Step 1: /brainstorming explores the requirements interactively. It asks what I need, what my preferences are, what edge cases to consider, and produces a design document with a concrete implementation plan. This prevents the “just start coding” trap where you realize halfway through that you missed a requirement.

Step 2: /executing-plans + /test-driven-development executes the plan from a separate session (so it starts fresh with just the plan as context). Combined with the TDD skill, it enforces red-green-refactor: write a failing test first, implement just enough to pass, refactor. The AI won’t skip ahead to implementation without a test.

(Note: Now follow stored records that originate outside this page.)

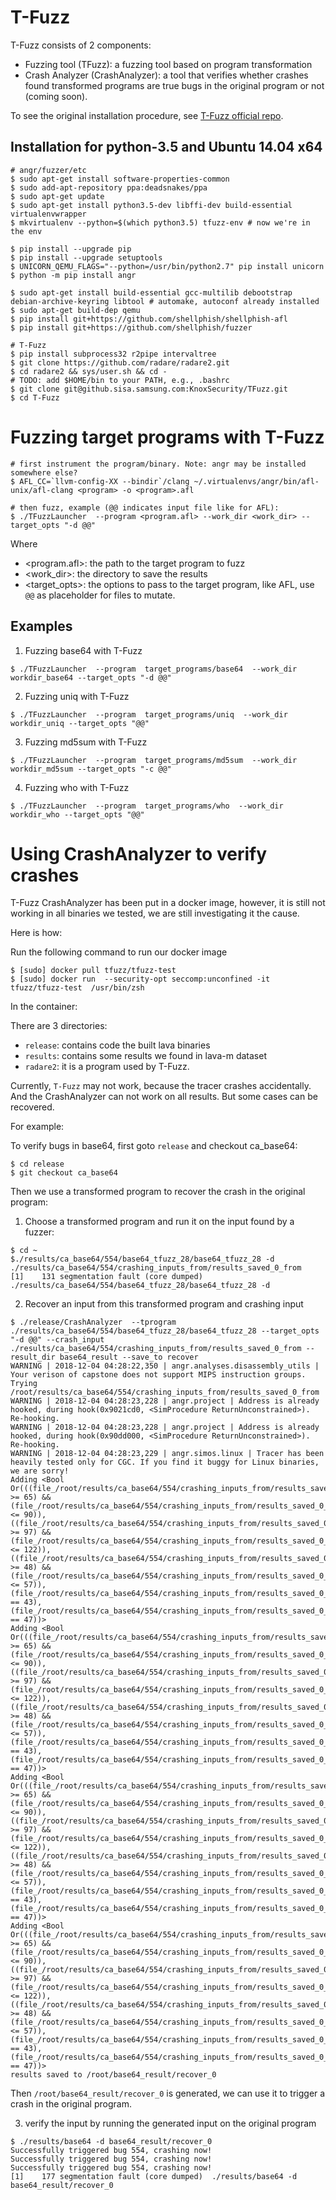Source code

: # T-Fuzz

T-Fuzz consists of 2 components:
- Fuzzing tool (TFuzz): a fuzzing tool based on program transformation
- Crash Analyzer (CrashAnalyzer): a tool that verifies whether crashes found transformed
  programs are true bugs in the original program or not (coming soon).


To see the original installation procedure, see [T-Fuzz official repo](https://github.com/HexHive/T-Fuzz).

## Installation for python-3.5 and Ubuntu 14.04 x64

```
# angr/fuzzer/etc
$ sudo apt-get install software-properties-common
$ sudo add-apt-repository ppa:deadsnakes/ppa
$ sudo apt-get update
$ sudo apt-get install python3.5-dev libffi-dev build-essential virtualenvwrapper
$ mkvirtualenv --python=$(which python3.5) tfuzz-env # now we're in the env

$ pip install --upgrade pip
$ pip install --upgrade setuptools
$ UNICORN_QEMU_FLAGS="--python=/usr/bin/python2.7" pip install unicorn
$ python -m pip install angr

$ sudo apt-get install build-essential gcc-multilib debootstrap debian-archive-keyring libtool # automake, autoconf already installed
$ sudo apt-get build-dep qemu
$ pip install git+https://github.com/shellphish/shellphish-afl
$ pip install git+https://github.com/shellphish/fuzzer

# T-Fuzz
$ pip install subprocess32 r2pipe intervaltree
$ git clone https://github.com/radare/radare2.git
$ cd radare2 && sys/user.sh && cd -
# TODO: add $HOME/bin to your PATH, e.g., .bashrc
$ git clone git@github.sisa.samsung.com:KnoxSecurity/TFuzz.git
$ cd T-Fuzz
```

# Fuzzing target programs with T-Fuzz

```
# first instrument the program/binary. Note: angr may be installed somewhere else?
$ AFL_CC=`llvm-config-XX --bindir`/clang ~/.virtualenvs/angr/bin/afl-unix/afl-clang <program> -o <program>.afl

# then fuzz, example (@@ indicates input file like for AFL):
$ ./TFuzzLauncher  --program <program.afl> --work_dir <work_dir> --target_opts "-d @@"
```

Where
- <program.afl>: the path to the target program to fuzz
- <work_dir>: the directory to save the results
- <target_opts>: the options to pass to the target program, like AFL, use `@@` as
  		 placeholder for files to mutate.


## Examples

1. Fuzzing base64 with T-Fuzz

```
$ ./TFuzzLauncher  --program  target_programs/base64  --work_dir workdir_base64 --target_opts "-d @@"
```

2. Fuzzing uniq with T-Fuzz

```
$ ./TFuzzLauncher  --program  target_programs/uniq  --work_dir workdir_uniq --target_opts "@@"
```

3. Fuzzing md5sum with T-Fuzz

```
$ ./TFuzzLauncher  --program  target_programs/md5sum  --work_dir workdir_md5sum --target_opts "-c @@"
```

4. Fuzzing who with T-Fuzz

```
$ ./TFuzzLauncher  --program  target_programs/who  --work_dir workdir_who --target_opts "@@"
```

# Using CrashAnalyzer to verify crashes

T-Fuzz CrashAnalyzer has been put in a docker image, however,
it is still not working in all binaries we tested, we are still investigating
it the cause.

Here is how:

Run the following command to run our docker image

```
$ [sudo] docker pull tfuzz/tfuzz-test
$ [sudo] docker run  --security-opt seccomp:unconfined -it tfuzz/tfuzz-test  /usr/bin/zsh 
```

In the container:

There are 3 directories:
- `release`: contains code the built lava binaries
- `results`: contains some results we found in lava-m dataset 
- `radare2`: it is a program used by T-Fuzz.


Currently, `T-Fuzz` may not work, because the tracer crashes accidentally.
And the CrashAnalyzer can not work on all results.
But some cases can be recovered.

For example:


To verify bugs in base64, first goto `release` and checkout ca_base64:

```
$ cd release
$ git checkout ca_base64
```

Then we use a transformed program to recover the crash in the original program:

1. Choose a transformed program and run it on the input found by a fuzzer:

```
$ cd ~
$./results/ca_base64/554/base64_tfuzz_28/base64_tfuzz_28 -d ./results/ca_base64/554/crashing_inputs_from/results_saved_0_from 
[1]    131 segmentation fault (core dumped)  ./results/ca_base64/554/base64_tfuzz_28/base64_tfuzz_28 -d
```


2. Recover an input from this transformed program and crashing input

```
$ ./release/CrashAnalyzer  --tprogram ./results/ca_base64/554/base64_tfuzz_28/base64_tfuzz_28 --target_opts "-d @@" --crash_input ./results/ca_base64/554/crashing_inputs_from/results_saved_0_from --result_dir base64_result --save_to recover
WARNING | 2018-12-04 04:28:22,350 | angr.analyses.disassembly_utils | Your verison of capstone does not support MIPS instruction groups.
Trying /root/results/ca_base64/554/crashing_inputs_from/results_saved_0_from
WARNING | 2018-12-04 04:28:23,228 | angr.project | Address is already hooked, during hook(0x9021cd0, <SimProcedure ReturnUnconstrained>). Re-hooking.
WARNING | 2018-12-04 04:28:23,228 | angr.project | Address is already hooked, during hook(0x90dd000, <SimProcedure ReturnUnconstrained>). Re-hooking.
WARNING | 2018-12-04 04:28:23,229 | angr.simos.linux | Tracer has been heavily tested only for CGC. If you find it buggy for Linux binaries, we are sorry!
Adding <Bool Or(((file_/root/results/ca_base64/554/crashing_inputs_from/results_saved_0_from_9_0_0_8 >= 65) && (file_/root/results/ca_base64/554/crashing_inputs_from/results_saved_0_from_9_0_0_8 <= 90)), ((file_/root/results/ca_base64/554/crashing_inputs_from/results_saved_0_from_9_0_0_8 >= 97) && (file_/root/results/ca_base64/554/crashing_inputs_from/results_saved_0_from_9_0_0_8 <= 122)), ((file_/root/results/ca_base64/554/crashing_inputs_from/results_saved_0_from_9_0_0_8 >= 48) && (file_/root/results/ca_base64/554/crashing_inputs_from/results_saved_0_from_9_0_0_8 <= 57)), (file_/root/results/ca_base64/554/crashing_inputs_from/results_saved_0_from_9_0_0_8 == 43), (file_/root/results/ca_base64/554/crashing_inputs_from/results_saved_0_from_9_0_0_8 == 47))>
Adding <Bool Or(((file_/root/results/ca_base64/554/crashing_inputs_from/results_saved_0_from_9_1_1_8 >= 65) && (file_/root/results/ca_base64/554/crashing_inputs_from/results_saved_0_from_9_1_1_8 <= 90)), ((file_/root/results/ca_base64/554/crashing_inputs_from/results_saved_0_from_9_1_1_8 >= 97) && (file_/root/results/ca_base64/554/crashing_inputs_from/results_saved_0_from_9_1_1_8 <= 122)), ((file_/root/results/ca_base64/554/crashing_inputs_from/results_saved_0_from_9_1_1_8 >= 48) && (file_/root/results/ca_base64/554/crashing_inputs_from/results_saved_0_from_9_1_1_8 <= 57)), (file_/root/results/ca_base64/554/crashing_inputs_from/results_saved_0_from_9_1_1_8 == 43), (file_/root/results/ca_base64/554/crashing_inputs_from/results_saved_0_from_9_1_1_8 == 47))>
Adding <Bool Or(((file_/root/results/ca_base64/554/crashing_inputs_from/results_saved_0_from_9_2_2_8 >= 65) && (file_/root/results/ca_base64/554/crashing_inputs_from/results_saved_0_from_9_2_2_8 <= 90)), ((file_/root/results/ca_base64/554/crashing_inputs_from/results_saved_0_from_9_2_2_8 >= 97) && (file_/root/results/ca_base64/554/crashing_inputs_from/results_saved_0_from_9_2_2_8 <= 122)), ((file_/root/results/ca_base64/554/crashing_inputs_from/results_saved_0_from_9_2_2_8 >= 48) && (file_/root/results/ca_base64/554/crashing_inputs_from/results_saved_0_from_9_2_2_8 <= 57)), (file_/root/results/ca_base64/554/crashing_inputs_from/results_saved_0_from_9_2_2_8 == 43), (file_/root/results/ca_base64/554/crashing_inputs_from/results_saved_0_from_9_2_2_8 == 47))>
Adding <Bool Or(((file_/root/results/ca_base64/554/crashing_inputs_from/results_saved_0_from_9_3_3_8 >= 65) && (file_/root/results/ca_base64/554/crashing_inputs_from/results_saved_0_from_9_3_3_8 <= 90)), ((file_/root/results/ca_base64/554/crashing_inputs_from/results_saved_0_from_9_3_3_8 >= 97) && (file_/root/results/ca_base64/554/crashing_inputs_from/results_saved_0_from_9_3_3_8 <= 122)), ((file_/root/results/ca_base64/554/crashing_inputs_from/results_saved_0_from_9_3_3_8 >= 48) && (file_/root/results/ca_base64/554/crashing_inputs_from/results_saved_0_from_9_3_3_8 <= 57)), (file_/root/results/ca_base64/554/crashing_inputs_from/results_saved_0_from_9_3_3_8 == 43), (file_/root/results/ca_base64/554/crashing_inputs_from/results_saved_0_from_9_3_3_8 == 47))>
results saved to /root/base64_result/recover_0
```

Then `/root/base64_result/recover_0` is generated, we can use it to trigger a crash in the original program.

3. verify the input by running the generated  input on the original program

```
$ ./results/base64 -d base64_result/recover_0 
Successfully triggered bug 554, crashing now!
Successfully triggered bug 554, crashing now!
Successfully triggered bug 554, crashing now!
[1]    177 segmentation fault (core dumped)  ./results/base64 -d base64_result/recover_0
```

Step 3: /verification-before-completion runs a final check: are all tests passing, does the implementation match the plan, are there loose ends? This catches the “it works on my machine” gaps before they reach the MR.

Step 4-5: /commit + /create-mr handle Git operations. /commit runs the 5-hook pre-commit stack (Biome → Ruff → tsc → mypy → Knip) and auto-fixes formatting issues on failure. /create-mr generates structured MR descriptions from commit history.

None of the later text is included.